So, you guys are getting another update today since they've announced Peter Capaldi as the new Doctor. I like celebrating and the only way I can with you guys is by giving you another chapter. So here it is.
I own nothing, by the way. :)
The Doctor had a red car that was probably about twice as large as it really needed to be, but he began driving towards a diner. I had shotgun while my parents sat in the back. I listened to Amy and the Doctor chat excitedly. The Doctor was telling stories of what he had been doing since he left them.
"So, what have you two been doing?" the Doctor asked Amy curiously after he had told us a story of a princess he had saved from the Orpagon System.
"Well, after you dropped us off in Leadworth, we've been living pretty average lives. We had to find an excuse for our absence, but a friend of ours came up with something to tell our parents."
"Where do they think you've been?"
"Thailand."
My head shot up. That was my lie. Amy and Rory were just married. That meant that Amy was currently not Amy, if my memory was correct. It also meant she was already being controlled by the Silence, and was pregnant with me.
"Thailand, great place. Remind me to take you there sometime," the Doctor instructed as he pulled into a small diner.
We exited the car and went in to the fifty-style diner. The Doctor and I sat down, and Amy and Rory got something to eat. He looked at me and asked, "So where are we?"
We both pulled out our blue diaries and began flipping through the pages of them. I repeated, "Right then, where are we? Have we done Easter Island yet?"
The Doctor flipped through the pages before exclaiming, "Er, yes! I've got Easter Island."
"They worshipped you there," I reminded with enthusiasm. "Have you seen the statues?"
He ignored me, and looked down at his journal. "Jim the fish."
"Oh, Jim the fish!" I gushed. "How is he?"
"Still building his damn," he answered with a lot less emotion that I would have hoped. Amy and Rory came and sat down next to me at this point. Amy sat on the Doctor's side and Rory on mine, both with milkshakes in their hands.
"Sorry, what are you two doing?" Rory asked, extremely confused.
I was about to explain, but Amy beat me to. "They're both time travelers, so they never meet in the right order. They're syncing their diaries." I couldn't help but be proud of my mother. I lived a weird life many would have a hard time following, and she was completely aware. Amy's attention then turned to the Doctor. "So what's happening, then? Because you've been up to something."
The Doctor gave a slight smile before answering. "I've been running, faster than I've ever run. And I've been running my whole life," he said looking at me. I knew what he had been running from, and why he had chosen now to face it. But he had still been running from me. "Now, it's time for me to stop. And tonight, I'm going to need you all with me."

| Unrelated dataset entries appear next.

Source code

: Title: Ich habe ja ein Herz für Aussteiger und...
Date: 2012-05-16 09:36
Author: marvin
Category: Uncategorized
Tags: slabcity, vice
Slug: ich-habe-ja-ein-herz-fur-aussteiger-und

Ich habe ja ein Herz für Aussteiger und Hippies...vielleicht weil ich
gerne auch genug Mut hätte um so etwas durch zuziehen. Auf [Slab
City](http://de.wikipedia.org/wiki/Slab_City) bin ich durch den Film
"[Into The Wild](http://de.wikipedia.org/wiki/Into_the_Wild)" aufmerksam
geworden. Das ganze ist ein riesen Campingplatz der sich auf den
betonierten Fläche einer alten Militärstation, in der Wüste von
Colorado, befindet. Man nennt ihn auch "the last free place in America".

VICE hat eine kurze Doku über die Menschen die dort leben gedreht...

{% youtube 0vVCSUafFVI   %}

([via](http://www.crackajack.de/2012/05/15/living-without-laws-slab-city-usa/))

It killed me that he was asking me to be there for him, again, to watch him die. This man seemed to want to hurt me, and I just coming back for more.

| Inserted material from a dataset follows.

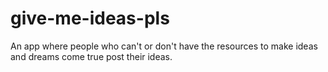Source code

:# give-me-ideas-pls
An app where people who can't or don't have the resources to make ideas and dreams come true post their ideas.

"Okay, we're here, what's up?" my mother asked.
"A picnic, and a trip. Somewhere different, somewhere brand new."
"Where?"
"Space, 1969," he smiled.
I froze. 1969 was the first time I had seen the Doctor with myself and Rory. They had been looking for Amy. And it was going to be when we began facing the Silence together.

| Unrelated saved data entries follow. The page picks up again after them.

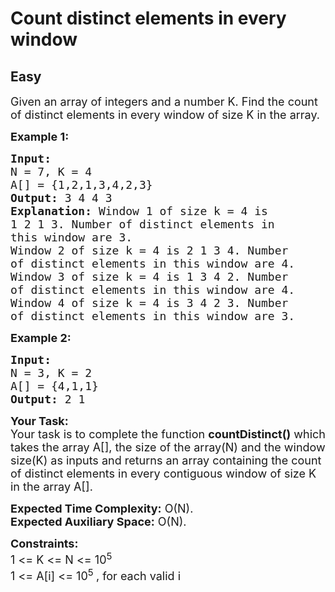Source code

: # Count distinct elements in every window
## Easy 
<div class="problem-statement">
                <p></p><p><span style="font-size:18px">Given an array of integers and a number K. Find the count of distinct elements in every window of size K in the array.</span></p>

<p><strong><span style="font-size:18px">Example 1:</span></strong></p>

<pre><strong><span style="font-size:18px">Input:
</span></strong><span style="font-size:18px">N = 7, K = 4
A[] = {1,2,1,3,4,2,3}
<strong>Output: </strong>3 4 4 3<strong>
Explanation: </strong>Window 1 of size k = 4 is
1 2 1 3. Number of distinct elements in
this window are 3.&nbsp;
Window 2&nbsp;of size k = 4 is&nbsp;2 1 3 4.&nbsp;</span><span style="font-size:18px">Number
of distinct elements in this window are 4.</span>
<span style="font-size:18px">Window 3&nbsp;of size k = 4 is&nbsp;1 3 4 2.&nbsp;</span><span style="font-size:18px">Number
of distinct elements in this window are 4.</span>
<span style="font-size:18px">Window 4&nbsp;of size k = 4 is&nbsp;</span><span style="font-size:18px">3 4 2 3.&nbsp;Number
of distinct elements in this window are 3.</span>
</pre>

<p><strong><span style="font-size:18px">Example 2:</span></strong></p>

<pre><strong><span style="font-size:18px">Input:
</span></strong><span style="font-size:18px">N = 3, K = 2
A[] = {4,1,1}
<strong>Output: </strong>2 1</span></pre>

<p><span style="font-size:18px"><strong>Your Task:</strong><br>
Your task is to complete the function&nbsp;<strong>countDistinct()</strong>&nbsp;which takes the array A[], the size of the array(N) and the window size(K) as inputs and returns an array containing the count of distinct elements in every contiguous window of size K in the array A[].</span></p>

<p><span style="font-size:18px"><strong>Expected Time Complexity:</strong>&nbsp;O(N).<br>
<strong>Expected Auxiliary Space:</strong>&nbsp;O(N).</span></p>

<p><span style="font-size:18px"><strong>Constraints:</strong></span><br>
<span style="font-size:18px">1 &lt;= K&nbsp;&lt;= N&nbsp;&lt;= 10<sup>5</sup></span><br>
<span style="font-size:18px">1 &lt;= A[i] &lt;= 10<sup>5&nbsp;</sup>, for each valid i</span></p>
 <p></p>
            </div>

When Amy and Rory finished their milkshakes, the Doctor took us to what I knew to be his fake death. I had to pretend not to know what was going on though. When we arrived at Lake Silencio, we saw the Doctor had already been there and set up a picnic for us, including a bottle of wine. He poured everyone some, before announcing, "Salud!"
"Salud!" we repeated, mine with mock happiness. I was laying next to the Doctor while Amy and Rory were across from us.
"So when are we going to 1969?" Rory asked.
"And since when do you drink wine?" Amy asked, and I couldn't blame her. The Doctor hated drinking alcohol.
"I'm eleven hundred and three. I must've drunk it sometime." To prove his point he took a gulp of it, and almost immediately spat it back out. "Oh, it's horrid. I thought it would taste more like gums."
"Eleven hundred and three? You were nine hundred and eight last time we saw you."
"And you've put on a couple of pounds, but I wasn't going to mention it," he came back. I had to bite my tongue so I wouldn't reveal that it could be from her actual body being pregnant. But that would cause more problems.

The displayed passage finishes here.